=== Task material ===

┌──

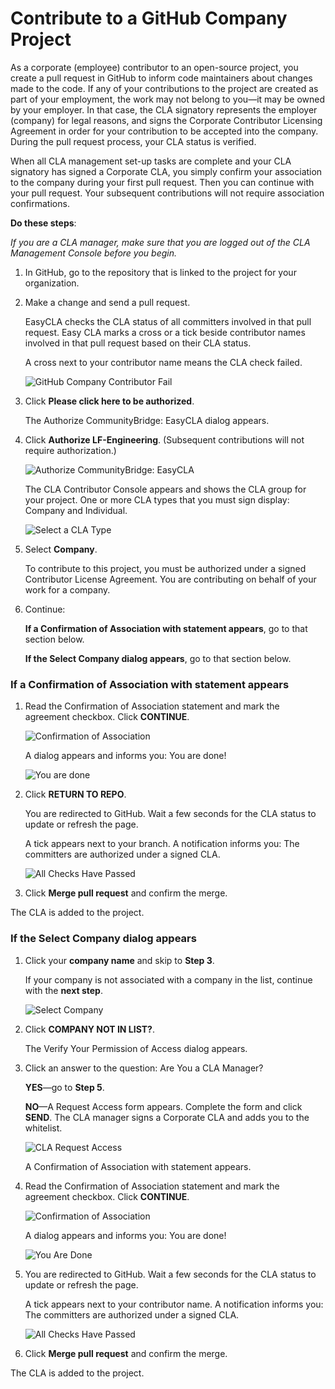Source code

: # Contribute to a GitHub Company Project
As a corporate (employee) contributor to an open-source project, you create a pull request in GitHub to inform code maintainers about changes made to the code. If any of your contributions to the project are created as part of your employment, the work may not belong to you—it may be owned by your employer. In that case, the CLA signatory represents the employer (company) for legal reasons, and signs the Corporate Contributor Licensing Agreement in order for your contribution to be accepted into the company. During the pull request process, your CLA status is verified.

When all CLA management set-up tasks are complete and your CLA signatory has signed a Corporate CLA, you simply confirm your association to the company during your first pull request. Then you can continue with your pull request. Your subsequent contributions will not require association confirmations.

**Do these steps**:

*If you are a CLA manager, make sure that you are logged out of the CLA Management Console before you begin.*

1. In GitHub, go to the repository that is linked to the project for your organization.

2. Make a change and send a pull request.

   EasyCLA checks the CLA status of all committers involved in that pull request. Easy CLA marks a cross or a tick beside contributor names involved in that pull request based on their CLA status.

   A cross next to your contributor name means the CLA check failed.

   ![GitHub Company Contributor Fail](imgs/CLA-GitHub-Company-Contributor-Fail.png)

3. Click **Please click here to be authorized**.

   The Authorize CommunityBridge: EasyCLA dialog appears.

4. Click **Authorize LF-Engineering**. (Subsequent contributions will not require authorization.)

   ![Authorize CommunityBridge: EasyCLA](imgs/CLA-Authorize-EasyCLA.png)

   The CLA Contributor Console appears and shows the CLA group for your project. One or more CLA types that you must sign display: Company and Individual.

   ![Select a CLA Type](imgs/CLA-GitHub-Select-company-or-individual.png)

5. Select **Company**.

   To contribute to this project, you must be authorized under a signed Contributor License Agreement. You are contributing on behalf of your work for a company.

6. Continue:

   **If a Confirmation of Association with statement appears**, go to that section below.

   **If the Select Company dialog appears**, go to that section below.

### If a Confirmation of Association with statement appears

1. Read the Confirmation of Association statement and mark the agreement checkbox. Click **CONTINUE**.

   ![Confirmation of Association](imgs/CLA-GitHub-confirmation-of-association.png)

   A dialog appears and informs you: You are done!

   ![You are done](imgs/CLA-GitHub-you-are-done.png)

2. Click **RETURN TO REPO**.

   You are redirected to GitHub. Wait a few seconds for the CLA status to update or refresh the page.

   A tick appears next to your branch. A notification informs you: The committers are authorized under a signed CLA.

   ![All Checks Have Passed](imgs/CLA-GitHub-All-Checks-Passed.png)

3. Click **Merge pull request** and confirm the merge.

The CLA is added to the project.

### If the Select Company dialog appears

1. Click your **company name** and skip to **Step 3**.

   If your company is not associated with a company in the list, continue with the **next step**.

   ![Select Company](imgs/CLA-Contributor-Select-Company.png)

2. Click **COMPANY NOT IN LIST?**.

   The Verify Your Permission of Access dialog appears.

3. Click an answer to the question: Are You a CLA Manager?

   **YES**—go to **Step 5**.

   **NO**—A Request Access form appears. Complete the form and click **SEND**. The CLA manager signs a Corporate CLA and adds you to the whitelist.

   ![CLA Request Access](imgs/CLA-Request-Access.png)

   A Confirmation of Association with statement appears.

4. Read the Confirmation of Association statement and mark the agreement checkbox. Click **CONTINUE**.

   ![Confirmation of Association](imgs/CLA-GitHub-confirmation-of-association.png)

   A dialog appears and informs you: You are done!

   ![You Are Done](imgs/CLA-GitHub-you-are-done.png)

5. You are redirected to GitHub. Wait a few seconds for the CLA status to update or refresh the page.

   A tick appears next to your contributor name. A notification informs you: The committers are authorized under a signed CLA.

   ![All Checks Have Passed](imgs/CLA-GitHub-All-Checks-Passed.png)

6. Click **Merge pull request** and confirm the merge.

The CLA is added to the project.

└──

=== What you are asked to do ===
The expected answer is the data retyped exactly, without pictures.

=== Answer box ===
Source code

: # Contribute to a GitHub Company Project
As a corporate (employee) contributor to an open-source project, you create a pull request in GitHub to inform code maintainers about changes made to the code. If any of your contributions to the project are created as part of your employment, the work may not belong to you—it may be owned by your employer. In that case, the CLA signatory represents the employer (company) for legal reasons, and signs the Corporate Contributor Licensing Agreement in order for your contribution to be accepted into the company. During the pull request process, your CLA status is verified.

When all CLA management set-up tasks are complete and your CLA signatory has signed a Corporate CLA, you simply confirm your association to the company during your first pull request. Then you can continue with your pull request. Your subsequent contributions will not require association confirmations.

**Do these steps**:

*If you are a CLA manager, make sure that you are logged out of the CLA Management Console before you begin.*

1. In GitHub, go to the repository that is linked to the project for your organization.

2. Make a change and send a pull request.

   EasyCLA checks the CLA status of all committers involved in that pull request. Easy CLA marks a cross or a tick beside contributor names involved in that pull request based on their CLA status.

   A cross next to your contributor name means the CLA check failed.

   ![GitHub Company Contributor Fail](imgs/CLA-GitHub-Company-Contributor-Fail.png)

3. Click **Please click here to be authorized**.

   The Authorize CommunityBridge: EasyCLA dialog appears.

4. Click **Authorize LF-Engineering**. (Subsequent contributions will not require authorization.)

   ![Authorize CommunityBridge: EasyCLA](imgs/CLA-Authorize-EasyCLA.png)

   The CLA Contributor Console appears and shows the CLA group for your project. One or more CLA types that you must sign display: Company and Individual.

   ![Select a CLA Type](imgs/CLA-GitHub-Select-company-or-individual.png)

5. Select **Company**.

   To contribute to this project, you must be authorized under a signed Contributor License Agreement. You are contributing on behalf of your work for a company.

6. Continue:

   **If a Confirmation of Association with statement appears**, go to that section below.

   **If the Select Company dialog appears**, go to that section below.

### If a Confirmation of Association with statement appears

1. Read the Confirmation of Association statement and mark the agreement checkbox. Click **CONTINUE**.

   ![Confirmation of Association](imgs/CLA-GitHub-confirmation-of-association.png)

   A dialog appears and informs you: You are done!

   ![You are done](imgs/CLA-GitHub-you-are-done.png)

2. Click **RETURN TO REPO**.

   You are redirected to GitHub. Wait a few seconds for the CLA status to update or refresh the page.

   A tick appears next to your branch. A notification informs you: The committers are authorized under a signed CLA.

   ![All Checks Have Passed](imgs/CLA-GitHub-All-Checks-Passed.png)

3. Click **Merge pull request** and confirm the merge.

The CLA is added to the project.

### If the Select Company dialog appears

1. Click your **company name** and skip to **Step 3**.

   If your company is not associated with a company in the list, continue with the **next step**.

   ![Select Company](imgs/CLA-Contributor-Select-Company.png)

2. Click **COMPANY NOT IN LIST?**.

   The Verify Your Permission of Access dialog appears.

3. Click an answer to the question: Are You a CLA Manager?

   **YES**—go to **Step 5**.

   **NO**—A Request Access form appears. Complete the form and click **SEND**. The CLA manager signs a Corporate CLA and adds you to the whitelist.

   ![CLA Request Access](imgs/CLA-Request-Access.png)

   A Confirmation of Association with statement appears.

4. Read the Confirmation of Association statement and mark the agreement checkbox. Click **CONTINUE**.

   ![Confirmation of Association](imgs/CLA-GitHub-confirmation-of-association.png)

   A dialog appears and informs you: You are done!

   ![You Are Done](imgs/CLA-GitHub-you-are-done.png)

5. You are redirected to GitHub. Wait a few seconds for the CLA status to update or refresh the page.

   A tick appears next to your contributor name. A notification informs you: The committers are authorized under a signed CLA.

   ![All Checks Have Passed](imgs/CLA-GitHub-All-Checks-Passed.png)

6. Click **Merge pull request** and confirm the merge.

The CLA is added to the project.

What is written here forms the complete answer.